[Start of Attachment]
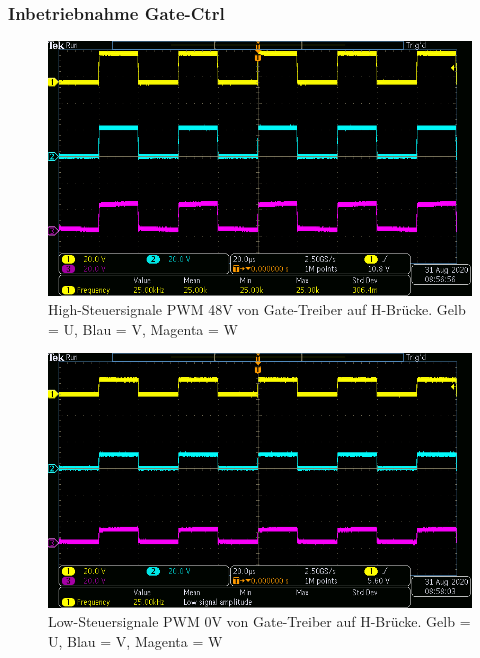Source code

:\subsubsection{Inbetriebnahme Gate-Ctrl}\label{Appendix:TMC6200_Gate_Ctrl}

\begin{figure}[H]
\center
\includegraphics[width = \textwidth]{graphics/TMC6200_Gate_Signal_H}
\caption{High-Steuersignale PWM 48V von Gate-Treiber auf H-Brücke. Gelb = U, Blau = V, Magenta = W}
\label{fig:TMC6200_Gate_Signal_H}
\end{figure}

\begin{figure}[H]
\center
\includegraphics[width = \textwidth]{graphics/TMC6200_Gate_Signal_L}
\caption{Low-Steuersignale PWM 0V von Gate-Treiber auf H-Brücke. Gelb = U, Blau = V, Magenta = W}
\label{fig:TMC6200_Gate_Signal_L}
\end{figure}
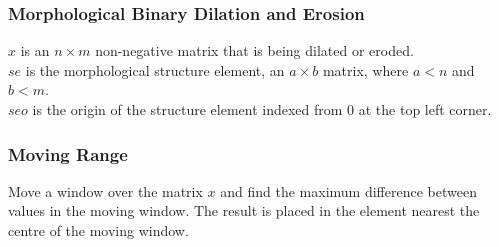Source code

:   \subsubsection{Morphological Binary Dilation and Erosion}
    \label{function-Dilation-and-Erosion}

  $x$ is an $n\times m$ non-negative matrix that is being dilated or eroded.
  \\
  $se$ is the morphological structure element, an $a\times b$ matrix, where $a<n$ and $b<m$.
  \\
  $seo$ is the origin of the structure element indexed from 0 at the top left corner.

\subsubsection{Moving Range}
    \label{function-Moving-Range}

  \par Move a window over the matrix 
  $x$ and find the maximum difference between values in the
  moving window. The result is placed in the element nearest the centre
  of the moving window.
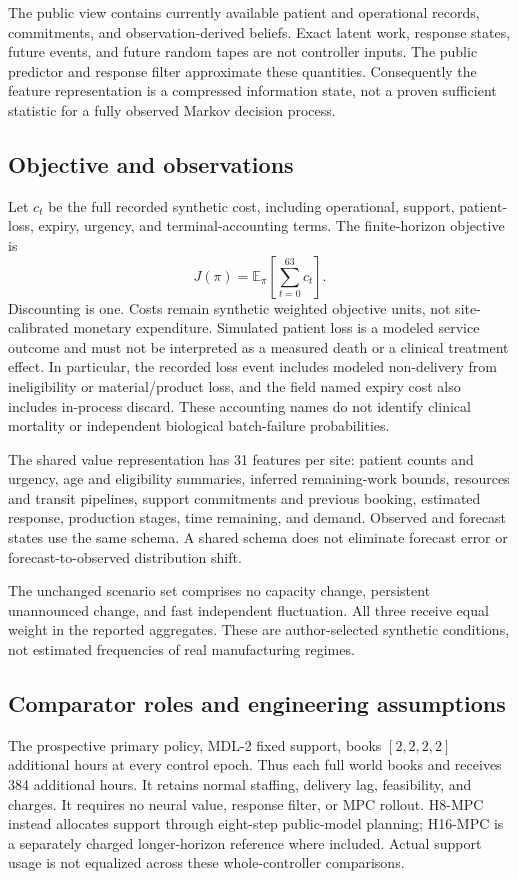 \documentclass[preprint,review,12pt]{elsarticle}
\begin{document}
The public view contains currently available patient and operational records,
commitments, and observation-derived beliefs. Exact latent work, response
states, future events, and future random tapes are not controller inputs.
The public predictor and response filter approximate these quantities.
Consequently the feature representation is a compressed information state,
not a proven sufficient statistic for a fully observed Markov decision process.

\subsection{Objective and observations}
Let $c_t$ be the full recorded synthetic cost, including operational,
support, patient-loss, expiry, urgency, and terminal-accounting terms.
The finite-horizon objective is
\begin{equation}
J(\pi)=\mathbb{E}_{\pi}\!\left[\sum_{t=0}^{63}c_t\right].
\label{eq:support-objective}
\end{equation}
Discounting is one. Costs remain synthetic weighted objective units, not
site-calibrated monetary expenditure. Simulated patient loss is a modeled
service outcome and must not be interpreted as a measured death or a
clinical treatment effect.
In particular, the recorded loss event includes modeled non-delivery from
ineligibility or material/product loss, and the field named expiry cost
also includes in-process discard. These accounting names do not identify
clinical mortality or independent biological batch-failure probabilities.

The shared value representation has 31 features per site: patient counts
and urgency, age and eligibility summaries, inferred remaining-work bounds,
resources and transit pipelines, support commitments and previous booking,
estimated response, production stages, time remaining, and demand.
Observed and forecast states use the same schema. A shared schema does
not eliminate forecast error or forecast-to-observed distribution shift.

The unchanged scenario set comprises no capacity change, persistent
unannounced change, and fast independent fluctuation. All three receive
equal weight in the reported aggregates. These are author-selected
synthetic conditions, not estimated frequencies of real manufacturing regimes.

\subsection{Comparator roles and engineering assumptions}
The prospective primary policy, MDL-2 fixed support, books
$[2,2,2,2]$ additional hours at every control epoch. Thus each full world
books and receives 384 additional hours. It retains normal staffing,
delivery lag, feasibility, and charges. It requires no neural value,
response filter, or MPC rollout. H8-MPC instead allocates support through
eight-step public-model planning; H16-MPC is a separately charged
longer-horizon reference where included. Actual support usage is not
equalized across these whole-controller comparisons.
\end{document}
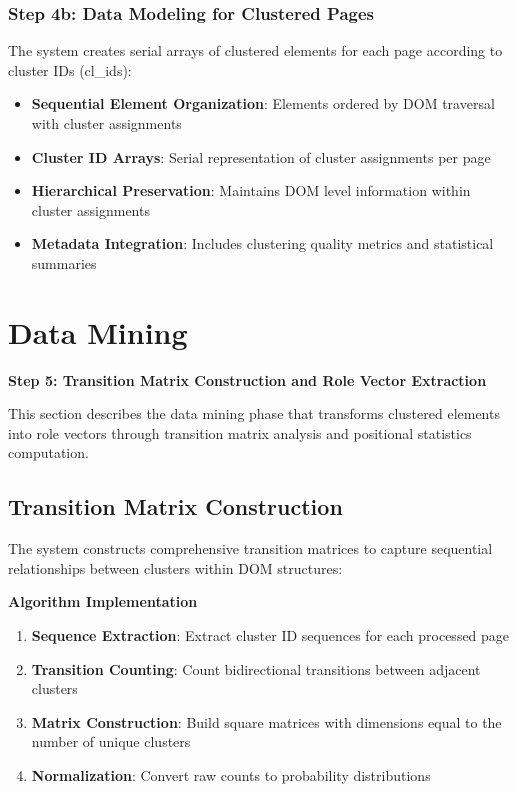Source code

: \subsubsection{Step 4b: Data Modeling for Clustered Pages}
The system creates serial arrays of clustered elements for each page according to cluster IDs (cl_ids):

\begin{itemize}
    \item \textbf{Sequential Element Organization}: Elements ordered by DOM traversal with cluster assignments
    \item \textbf{Cluster ID Arrays}: Serial representation of cluster assignments per page
    \item \textbf{Hierarchical Preservation}: Maintains DOM level information within cluster assignments
    \item \textbf{Metadata Integration}: Includes clustering quality metrics and statistical summaries
\end{itemize}

\section{Data Mining}
\label{sec:data-mining}

\textbf{Step 5: Transition Matrix Construction and Role Vector Extraction}

This section describes the data mining phase that transforms clustered elements into role vectors through transition matrix analysis and positional statistics computation.

\subsection{Transition Matrix Construction}
\label{subsec:transition-matrix}

The system constructs comprehensive transition matrices to capture sequential relationships between clusters within DOM structures:

\textbf{Algorithm Implementation}
\begin{enumerate}
    \item \textbf{Sequence Extraction}: Extract cluster ID sequences for each processed page
    \item \textbf{Transition Counting}: Count bidirectional transitions between adjacent clusters
    \item \textbf{Matrix Construction}: Build square matrices with dimensions equal to the number of unique clusters
    \item \textbf{Normalization}: Convert raw counts to probability distributions
\end{enumerate}

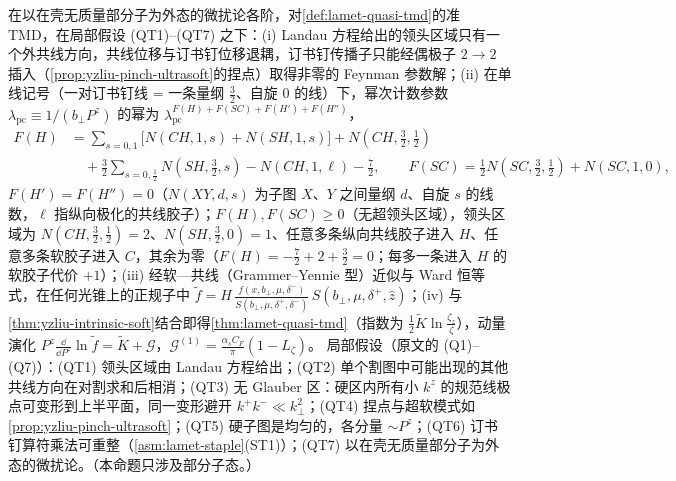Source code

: \begin{proposition}\label{prop:yzliu-qtmd-powercount}
在以在壳无质量部分子为外态的微扰论各阶，对\cref{def:lamet-quasi-tmd}的准 TMD，在局部假设 (QT1)--(QT7) 之下：(i) Landau 方程给出的领头区域只有一个外共线方向，共线位移与订书钉位移退耦，订书钉传播子只能经偶极子 $2\to2$ 插入（\cref{prop:yzliu-pinch-ultrasoft}的捏点）取得非零的 Feynman 参数解；(ii) 在单线记号（一对订书钉线 = 一条量纲 $\frac32$、自旋 $0$ 的线）下，幂次计数参数 $\lambda_{\mathrm{pc}}\equiv1/(b_\perp P^z)$ 的幂为 $\lambda_{\mathrm{pc}}^{F(H)+F(SC)+F(H')+F(H'')}$，%
\begin{equation}\label{eq:yzliu-FH}
\begin{aligned}
F(H)&=\sum_{s=0,1}\big[N(CH,1,s)+N(SH,1,s)\big]+N(CH,\tfrac32,\tfrac12)\\
&\quad+\tfrac32\sum_{s=0,\frac12}N(SH,\tfrac32,s)-N(CH,1,\ell)-\tfrac72 ,\qquad F(SC)=\tfrac12N(SC,\tfrac32,\tfrac12)+N(SC,1,0),
\end{aligned}
\end{equation}
$F(H')=F(H'')=0$（$N(XY,d,s)$ 为子图 $X$、$Y$ 之间量纲 $d$、自旋 $s$ 的线数，$\ell$ 指纵向极化的共线胶子）；$F(H),F(SC)\ge0$（无超领头区域），领头区域为 $N(CH,\frac32,\frac12)=2$、$N(SH,\frac32,0)=1$、任意多条纵向共线胶子进入 $H$、任意多条软胶子进入 $C$，其余为零（$F(H)=-\frac72+2+\frac32=0$；每多一条进入 $H$ 的软胶子代价 $+1$）；(iii) 经软—共线（Grammer--Yennie 型）近似与 Ward 恒等式，在任何光锥上的正规子中 $\tilde f=H\,\frac{f(x,b_\perp,\mu,\delta^-)}{S(b_\perp,\mu,\delta^+,\delta^-)}\,S(b_\perp,\mu,\delta^+,\hat z)$\cite[式~(74)]{Liu:2022nnk}；(iv) 与\cref{thm:yzliu-intrinsic-soft}结合即得\cref{thm:lamet-quasi-tmd}（指数为 $\frac12\tilde K\ln\frac{\zeta_z}{\zeta}$），动量演化 $P^z\frac{\dd}{\dd P^z}\ln\tilde f=\tilde K+\mathcal G$，$\mathcal G^{(1)}=\frac{\alpha_sC_F}{\pi}(1-L_\zeta)$。%
局部假设（原文的 (Q1)--(Q7)）：(QT1) 领头区域由 Landau 方程给出；(QT2) 单个割图中可能出现的其他共线方向在对割求和后相消；(QT3) 无 Glauber 区：硬区内所有小 $k^z$ 的规范线极点可变形到上半平面，同一变形避开 $k^+k^-\ll k_\perp^2$；(QT4) 捏点与超软模式如\cref{prop:yzliu-pinch-ultrasoft}；(QT5) 硬子图是均匀的，各分量 $\sim P^z$；(QT6) 订书钉算符乘法可重整（\cref{asm:lamet-staple}(ST1)）；(QT7) 以在壳无质量部分子为外态的微扰论。（本命题只涉及部分子态。）
\end{proposition}

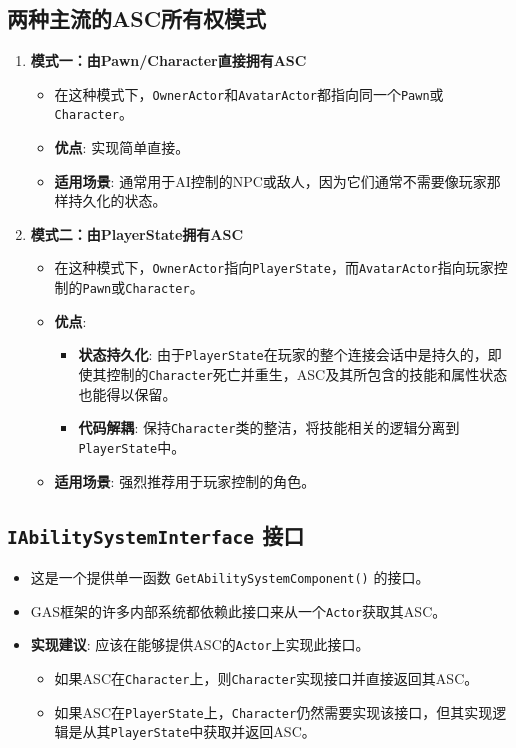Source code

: \documentclass[10pt,CJKmath]{zhbook-v1}
\begin{document}
\subsection{两种主流的ASC所有权模式}
\begin{enumerate}
    \item \textbf{模式一：由Pawn/Character直接拥有ASC}
    \begin{itemize}
        \item 在这种模式下，\texttt{OwnerActor}和\texttt{AvatarActor}都指向同一个\texttt{Pawn}或\texttt{Character}。
        \item \textbf{优点}: 实现简单直接。
        \item \textbf{适用场景}: 通常用于AI控制的NPC或敌人，因为它们通常不需要像玩家那样持久化的状态。
    \end{itemize}
    
    \item \textbf{模式二：由PlayerState拥有ASC}
    \begin{itemize}
        \item 在这种模式下，\texttt{OwnerActor}指向\texttt{PlayerState}，而\texttt{AvatarActor}指向玩家控制的\texttt{Pawn}或\texttt{Character}。
        \item \textbf{优点}:
        \begin{itemize}
            \item \textbf{状态持久化}: 由于\texttt{PlayerState}在玩家的整个连接会话中是持久的，即使其控制的\texttt{Character}死亡并重生，ASC及其所包含的技能和属性状态也能得以保留。
            \item \textbf{代码解耦}: 保持\texttt{Character}类的整洁，将技能相关的逻辑分离到\texttt{PlayerState}中。
        \end{itemize}
        \item \textbf{适用场景}: 强烈推荐用于玩家控制的角色。
    \end{itemize}
\end{enumerate}

\subsection{\texttt{IAbilitySystemInterface} 接口}
\begin{itemize}
    \item 这是一个提供单一函数 \texttt{GetAbilitySystemComponent()} 的接口。
    \item GAS框架的许多内部系统都依赖此接口来从一个\texttt{Actor}获取其ASC。
    \item \textbf{实现建议}: 应该在能够提供ASC的\texttt{Actor}上实现此接口。
    \begin{itemize}
        \item 如果ASC在\texttt{Character}上，则\texttt{Character}实现接口并直接返回其ASC。
        \item 如果ASC在\texttt{PlayerState}上，\texttt{Character}仍然需要实现该接口，但其实现逻辑是从其\texttt{PlayerState}中获取并返回ASC。
    \end{itemize}
\end{itemize}
\end{document}
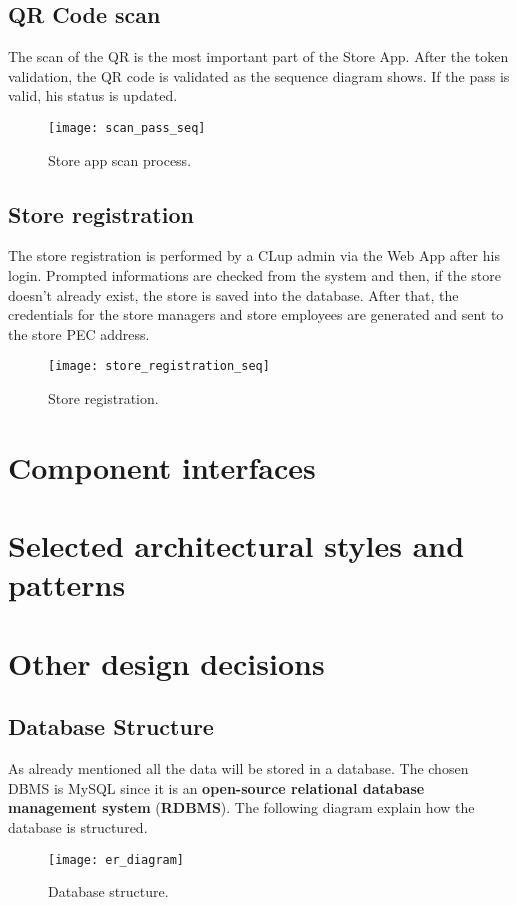 \subsection{QR Code scan}
The scan of the QR is the most important part of the Store App. After the token validation, the QR code is validated as the sequence diagram shows. If the pass is valid, his status is updated.
\begin{figure}[H]
	\centering
	\texttt{[image: scan\_pass\_seq]}
	\caption{Store app scan process.}
	\label{fig:scan_pass_seq}
\end{figure}

\subsection{Store registration}
The store registration is performed by a CLup admin via the Web App after his login. Prompted informations are checked from the system and then, if the store doesn't already exist, the store is saved into the database. After that, the credentials for the store managers and store employees are generated and sent to the store PEC address.
\begin{figure}[H]
	\centering
	\texttt{[image: store\_registration\_seq]}
	\caption{Store registration.}
	\label{fig:store_registration_seq}
\end{figure}

\section{Component interfaces}

\section{Selected architectural styles and patterns}

\clearpage

\section{Other design decisions}
\subsection{Database Structure}
As already mentioned all the data will be stored in a database. The chosen DBMS is MySQL since it is an \textbf{open-source relational database management system} (\textbf{RDBMS}).\newline
The following diagram explain how the database is structured. 
\begin{figure}[H]
	\centering
	\texttt{[image: er\_diagram]}
	\caption{Database structure.}
	\label{fig:er_diagram}
\end{figure}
[End of Attachment]
## Prompt
In the listing above, locate the line containing "equal weight in" and the line containing "The prospective primary", then transcribe both and every line between them verbatim.

## Reply
equal weight in the reported aggregates. These are author-selected
synthetic conditions, not estimated frequencies of real manufacturing regimes.

\subsection{Comparator roles and engineering assumptions}
The prospective primary policy, MDL-2 fixed support, books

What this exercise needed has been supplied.